Highly Sequence-specific, Timing-controllable m6A Demethylation by Modulating RNA-binding Affinity of m6A Erasers

Abstract

AbstractIn recent years, significant progress has been made in developing tools that consist of programmable RNA binding proteins and m6A-erasers to selectively demethylate m6A at specific sites. Especially, timing-controllable demethylation tools using stimulus-inducible dimerization show promise in understanding the impact of individual m6A modifications on dynamic physiological processes.
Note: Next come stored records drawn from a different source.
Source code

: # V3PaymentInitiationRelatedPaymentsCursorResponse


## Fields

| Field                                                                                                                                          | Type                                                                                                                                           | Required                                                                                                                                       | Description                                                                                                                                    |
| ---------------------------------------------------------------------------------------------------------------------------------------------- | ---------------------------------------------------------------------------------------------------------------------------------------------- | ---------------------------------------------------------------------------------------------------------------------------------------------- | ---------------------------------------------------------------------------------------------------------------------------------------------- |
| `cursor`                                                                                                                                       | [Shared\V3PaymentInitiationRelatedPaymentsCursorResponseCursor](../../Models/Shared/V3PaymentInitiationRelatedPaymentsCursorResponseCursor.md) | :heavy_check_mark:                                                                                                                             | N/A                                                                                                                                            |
However, a critical issue with these technologies is the possible off-target effects, wherein wild-type m6A-erasers constituting the tools may decrease methylation levels at sites other than the intended target m6A. In this study, we addressed this issue by reducing the intrinsic RNA-binding ability of m6A-erasers to prevent off-target effects and by fusing with PUF RNA-binding protein to provide recognition ability of arbitrary RNA sequences. Taking advantage of the reduced RNA-binding ability of the m6A-erasers themselves, we employed a rapamycin-based switching system in the linker connecting the PUF and m6A-eraser domains. The resulting m6A-erasers exhibited superior precision in demethylating targeted sites while minimizing off-target effects, presenting a novel approach for precise temporal control over m6A modification dynamics.